Completed CPC prep course w/AAPC grade 90.4. Scheduled to sit for exam 4/10/10. Looking for full or part-time employment.


Mary Saxon
1243 S. Paige #5
Wichita, KS 67207
(316) 293-8454


EMPLOYMENT
12-08 to 4-09  (Laid off)  Billing and Coding Clerk – Omni Group Services
Entered charges and assigned ICD9, CPT and HCPCS codes. Posted payments and submitted claims electronically for several clients: 3 Indian Health Clinics, an Internal Medicine Physician and 3 ambulance companies. Answered phones and accepted payments via credit card.

10-07 to 12-08   Member Service Representative - Preferred Health Systems
Provided members and providers with support in all areas of covered benefits, eligibility, plan administration. Trouble shoot claims (medical or prescription) for the member and reprocess when necessary. Communicate with all contacts in a constructive, courteous, respectful, helpful and timely manner. 

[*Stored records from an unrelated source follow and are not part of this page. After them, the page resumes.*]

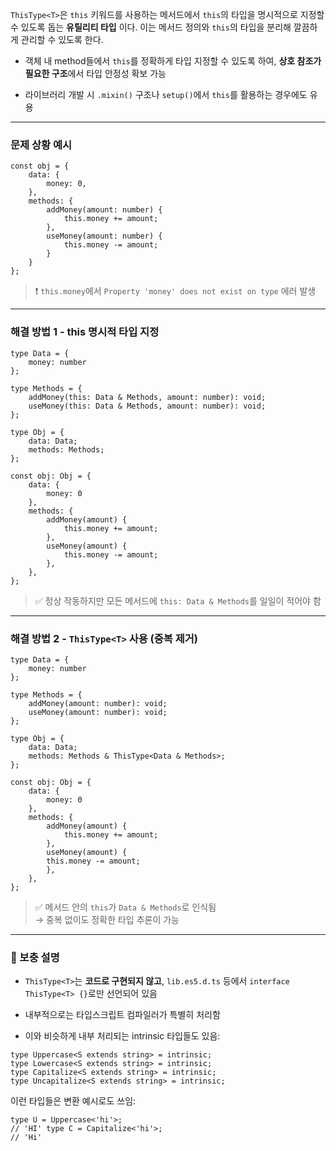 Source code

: `ThisType<T>`은 `this` 키워드를 사용하는 메서드에서 `this`의 타입을 명시적으로 지정할 수 있도록 돕는 **유틸리티 타입** 이다. 이는 메서드 정의와 `this`의 타입을 분리해 깔끔하게 관리할 수 있도록 한다.

- 객체 내 method들에서 `this`를 정확하게 타입 지정할 수 있도록 하여, **상호 참조가 필요한 구조**에서 타입 안정성 확보 가능
    
- 라이브러리 개발 시 `.mixin()` 구조나 `setup()`에서 `this`를 활용하는 경우에도 유용
---

### 문제 상황 예시
```
const obj = {   
	data: {     
		money: 0,   
	},   
	methods: {     
		addMoney(amount: number) {       
			this.money += amount;     
		},     
		useMoney(amount: number) {       
			this.money -= amount;     
		}   
	} 
};
```


> ❗ `this.money`에서 `Property 'money' does not exist on type` 에러 발생

---

###  해결 방법 1 - this 명시적 타입 지정

```
type Data = { 
	money: number 
}; 

type Methods = {   
	addMoney(this: Data & Methods, amount: number): void;   
	useMoney(this: Data & Methods, amount: number): void; 
}; 

type Obj = {   
	data: Data;   
	methods: Methods; 
};  

const obj: Obj = {   
	data: { 
		money: 0 
	},   
	methods: {     
		addMoney(amount) {       
			this.money += amount;     
		},     
		useMoney(amount) {       
			this.money -= amount;     
		},   
	}, 
};
```



> ✅ 정상 작동하지만 모든 메서드에 `this: Data & Methods`를 일일이 적어야 함

---

###  해결 방법 2 - `ThisType<T>` 사용 (중복 제거)

```
type Data = { 
	money: number 
}; 

type Methods = {   
	addMoney(amount: number): void;   
	useMoney(amount: number): void; 
}; 

type Obj = {   
	data: Data;   
	methods: Methods & ThisType<Data & Methods>; 
};  

const obj: Obj = {   
	data: { 
		money: 0 
	},   
	methods: {     
		addMoney(amount) {       
			this.money += amount;     
		},     
		useMoney(amount) {       
		this.money -= amount;     
		},   
	}, 
};
```


> ✅ 메서드 안의 `this`가 `Data & Methods`로 인식됨  
> → 중복 없이도 정확한 타입 추론이 가능

---

### 📌 보충 설명

- `ThisType<T>`는 **코드로 구현되지 않고**, `lib.es5.d.ts` 등에서 `interface ThisType<T> {}`로만 선언되어 있음
    
- 내부적으로는 타입스크립트 컴파일러가 특별히 처리함
    
- 이와 비슷하게 내부 처리되는 intrinsic 타입들도 있음:
    
```
type Uppercase<S extends string> = intrinsic; 
type Lowercase<S extends string> = intrinsic; 
type Capitalize<S extends string> = intrinsic; 
type Uncapitalize<S extends string> = intrinsic;
```


이런 타입들은 변환 예시로도 쓰임:
```
type U = Uppercase<'hi'>;    
// 'HI' type C = Capitalize<'hi'>;   
// 'Hi'
```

9-06 to 1-07   Patient Account Rep/Billing Clerk- Kansas Medical Center
Application and credentialing insurance companies. Negotiate with non-contracting insurance companies for payment on individual claims. Composed a facility specific letter to patients explaining the process for payment and/or adjustments since facility is out-of- network. Claim submission and follow-up. Daily contact with patients with questions on accounts. Advise patients of payment options and set up payment plans and various responsibilities that arise in a brand new facility.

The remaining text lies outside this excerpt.